Exercise objective:
From the records below, find each line with the string "multiplayer" and copy it.

Extracted material:
☆ ☆ ☆ ☆

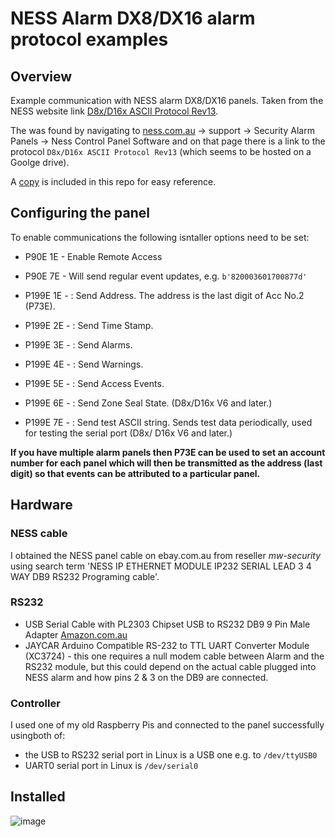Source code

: # NESS Alarm DX8/DX16 alarm protocol examples

## Overview

Example communication with NESS alarm DX8/DX16 panels. Taken from the NESS website link [D8x/D16x ASCII Protocol Rev13](https://drive.google.com/file/d/1vl8Gs1GY-gKAPSiU8yjCzrgQxm8ybhQh/view?usp=sharing).

The was found by navigating to [ness.com.au](https://ness.com.au) -> support -> Security Alarm Panels -> Ness Control Panel Software and on that page there is a link to the protocol `D8x/D16x ASCII Protocol Rev13` (which seems to be hosted on a Goolge drive).

A [copy](./Ness_D8-D16_ASCII_protocol_rev13.pdf) is included in this repo for easy reference.

## Configuring the panel

To enable communications the following isntaller options need to be set:

- P90E 1E - Enable Remote Access
- P90E 7E - Will send regular event updates, e.g. `b'820003601700877d'`

- P199E 1E - : Send Address. The address is the last digit of Acc No.2 (P73E).
- P199E 2E - : Send Time Stamp.

- P199E 3E - : Send Alarms.

- P199E 4E - : Send Warnings.

- P199E 5E - : Send Access Events.

- P199E 6E - : Send Zone Seal State. (D8x/D16x V6 and later.)

- P199E 7E - : Send test ASCII string. Sends test data periodically, used for testing the serial port (D8x/
D16x V6 and later.)

**If you have multiple alarm panels then P73E can be used to set an account number for each panel which will then be transmitted as the address (last digit) so that events can be attributed to a particular panel.**

## Hardware

### NESS cable

I obtained the NESS panel cable on ebay.com.au from reseller *mw-security* using search term 'NESS IP ETHERNET MODULE IP232 SERIAL LEAD 3 4 WAY DB9 RS232 Programing cable'.

### RS232

- USB Serial Cable with PL2303 Chipset USB to RS232 DB9 9 Pin Male Adapter [Amazon.com.au](https://amazon.com.au)
- JAYCAR Arduino Compatible RS-232 to TTL UART Converter Module (XC3724) - this one requires a null modem cable between Alarm and the RS232 module, but this could depend on the actual cable plugged into NESS alarm and how pins 2 & 3 on the DB9 are connected.

### Controller

I used one of my old Raspberry Pis and connected to the panel successfully usingboth of:

- the USB to RS232 serial port in Linux is a USB one e.g. to `/dev/ttyUSB0`
- UART0 serial port in Linux is `/dev/serial0`

## Installed

![image](installed.png)

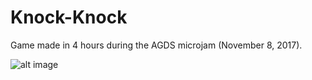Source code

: # Knock-Knock
Game made in 4 hours during the AGDS microjam (November 8, 2017).

![alt image](https://img.itch.zone/aW1hZ2UvMTkyNTE3LzkwMTA2NC5wbmc=/347x500/pgJLtb.png)
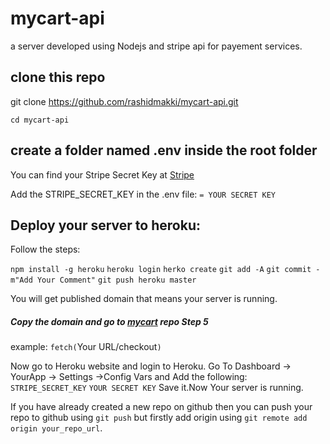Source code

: # mycart-api
a server developed using Nodejs and stripe api for payement services.

## clone this repo
  
  git clone https://github.com/rashidmakki/mycart-api.git
  
  `cd mycart-api`
  
## create a folder named .env inside the root folder
You can find your Stripe Secret Key at [Stripe](https://www.stripe.com/)

Add the STRIPE_SECRET_KEY in the .env file:
`= YOUR SECRET KEY`


## Deploy your server to heroku:
Follow the steps:

`npm install -g heroku`
`heroku login`
`herko create`
`git add -A`
`git commit -m"Add Your Comment"`
`git push heroku master`

You will get published domain that means your server is running.
##### Copy the domain and go to [mycart](https://github.com/rashidmakki/mycart.git) repo Step 5 
example: `fetch(`Your URL/checkout`)`

Now go to Heroku website and login to Heroku.
Go To Dashboard -> YourApp -> Settings ->Config Vars and Add the following:
  `STRIPE_SECRET_KEY`   `YOUR SECRET KEY`
Save it.Now Your server is running.

If you have already created a new repo on github then you can push your repo to github using `git push` but firstly add origin using `git remote add origin your_repo_url`.
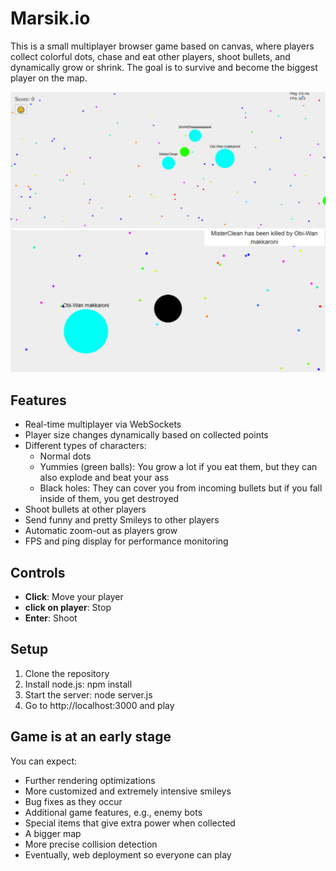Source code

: # Marsik.io

This is a small multiplayer browser game  based on canvas, where players collect colorful dots, chase and eat other players, shoot bullets, and dynamically grow or shrink. The goal is to survive and become the biggest player on the map.

![Screenshot](screenshots/Screenshot1.png)
![Screenshot](screenshots/Screenshot2.png)

## Features

- Real-time multiplayer via WebSockets
- Player size changes dynamically based on collected points
- Different types of characters:
  - Normal dots
  - Yummies (green balls): You grow a lot if you eat them, but they can also explode and beat your ass
  - Black holes: They can cover you from incoming bullets but if you fall inside of them, you get destroyed
- Shoot bullets at other players
- Send funny and pretty Smileys to other players
- Automatic zoom-out as players grow
- FPS and ping display for performance monitoring

## Controls

- **Click**: Move your player
- **click on player**: Stop
- **Enter**: Shoot

## Setup

1. Clone the repository
2. Install node.js: npm install
3. Start the server: node server.js
4. Go to http://localhost:3000 and play

## Game is at an early stage
You can expect:
- Further rendering optimizations
- More customized and extremely intensive smileys
- Bug fixes as they occur
- Additional game features, e.g., enemy bots
- Special items that give extra power when collected
- A bigger map
- More precise collision detection
- Eventually, web deployment so everyone can play

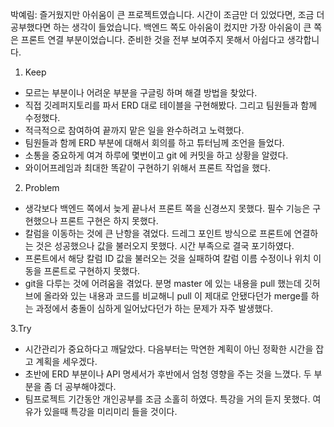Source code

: 
박예림: 즐거웠지만 아쉬움이 큰 프로젝트였습니다. 시간이 조금만 더 있었다면, 조금 더 공부했다면 하는 생각이 들었습니다. 백엔드 쪽도 아쉬움이 컸지만 가장 아쉬움이 큰 쪽은 프론트 연결 부분이었습니다. 준비한 것을 전부 보여주지 못해서 아쉽다고 생각합니다.

1. Keep
* 모르는 부분이나 어려운 부분을 구글링 하며 해결 방법을 찾았다.
* 직접 깃레퍼지토리를 파서 ERD 대로 테이블을 구현해봤다. 그리고 팀원들과 함께 수정했다.
* 적극적으로 참여하여 끝까지 맡은 일을 완수하려고 노력했다.
* 팀원들과 함께 ERD 부분에 대해서 회의를 하고 튜터님께 조언을 들었다.
* 소통을 중요하게 여겨 하루에 몇번이고 git 에 커밋을 하고 상황을 알렸다.
* 와이어프레임과 최대한 똑같이 구현하기 위해서 프론트 작업을 했다.


2. Problem
* 생각보다 백엔드 쪽에서 늦게 끝나서 프론트 쪽을 신경쓰지 못했다. 필수 기능은 구현했으나 프론트 구현은 하지 못했다.
* 칼럼을 이동하는 것에 큰 난항을 겪었다. 드레그 포인트 방식으로 프론트에 연결하는 것은 성공했으나 값을 불러오지 못했다. 시간 부족으로 결국 포기하였다.
* 프론트에서 해당 칼럼 ID 값을 불러오는 것을 실패하여 칼럼 이름 수정이나 위치 이동을 프론트로 구현하지 못했다.
* git을 다루는 것에 어려움을 겪었다. 분명 master 에 있는 내용을 pull 했는데 깃허브에 올라와 있는 내용과 코드를 비교해니 pull 이 제대로 안됐다던가 merge를 하는 과정에서 충돌이 심하게 일어났다던가 하는 문제가 자주 발생했다.

3.Try

* 시간관리가 중요하다고 깨달았다. 다음부터는 막연한 계획이 아닌 정확한 시간을 잡고 계획을 세우겠다.
* 초반에 ERD 부분이나 API 명세서가 후반에서 엄청 영향을 주는 것을 느꼈다. 두 부분을 좀 더 공부해야겠다.
* 팀프로젝트 기간동안 개인공부를 조금 소홀히 하였다. 특강을 거의 듣지 못했다. 여유가 있을때 특강을 미리미리 들을 것이다.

☆ ☆ ☆ ☆

Answer:
This is a small multiplayer browser game  based on canvas, where players collect colorful dots, chase and eat other players, shoot bullets, and dynamically grow or shrink. The goal is to survive and become the biggest player on the map.
- Real-time multiplayer via WebSockets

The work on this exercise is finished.